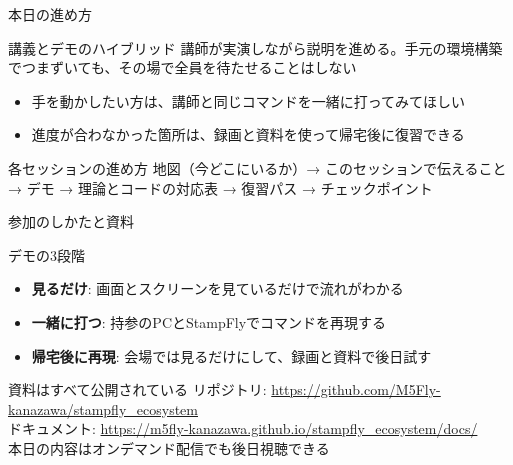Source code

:\begin{frame}{本日の進め方}
  \begin{block}{講義とデモのハイブリッド}
    \small 講師が実演しながら説明を進める。手元の環境構築でつまずいても、その場で全員を待たせることはしない
  \end{block}

  \vspace{0.3em}

  \begin{itemize}\small
    \item 手を動かしたい方は、講師と同じコマンドを一緒に打ってみてほしい
    \item 進度が合わなかった箇所は、録画と資料を使って帰宅後に復習できる
  \end{itemize}

  \vspace{0.3em}

  \begin{alertblock}{各セッションの進め方}
    \footnotesize 地図（今どこにいるか）→ このセッションで伝えること → デモ → 理論とコードの対応表 → 復習パス → チェックポイント
  \end{alertblock}
\end{frame}

\begin{frame}[fragile]{参加のしかたと資料}
  \begin{block}{デモの3段階}
    \begin{itemize}\small
      \item \textbf{見るだけ}: 画面とスクリーンを見ているだけで流れがわかる
      \item \textbf{一緒に打つ}: 持参のPCとStampFlyでコマンドを再現する
      \item \textbf{帰宅後に再現}: 会場では見るだけにして、録画と資料で後日試す
    \end{itemize}
  \end{block}

  \vspace{0.5em}

  \begin{exampleblock}{資料はすべて公開されている}
    \footnotesize
    リポジトリ: \url{https://github.com/M5Fly-kanazawa/stampfly_ecosystem}\\
    ドキュメント: \url{https://m5fly-kanazawa.github.io/stampfly_ecosystem/docs/}\\
    本日の内容はオンデマンド配信でも後日視聴できる
  \end{exampleblock}
\end{frame}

──────────────────────────────

▸ What this task involves
Determine how many lines of the entries hold "kanazawa", and reply with that number only.

▸ Written response
2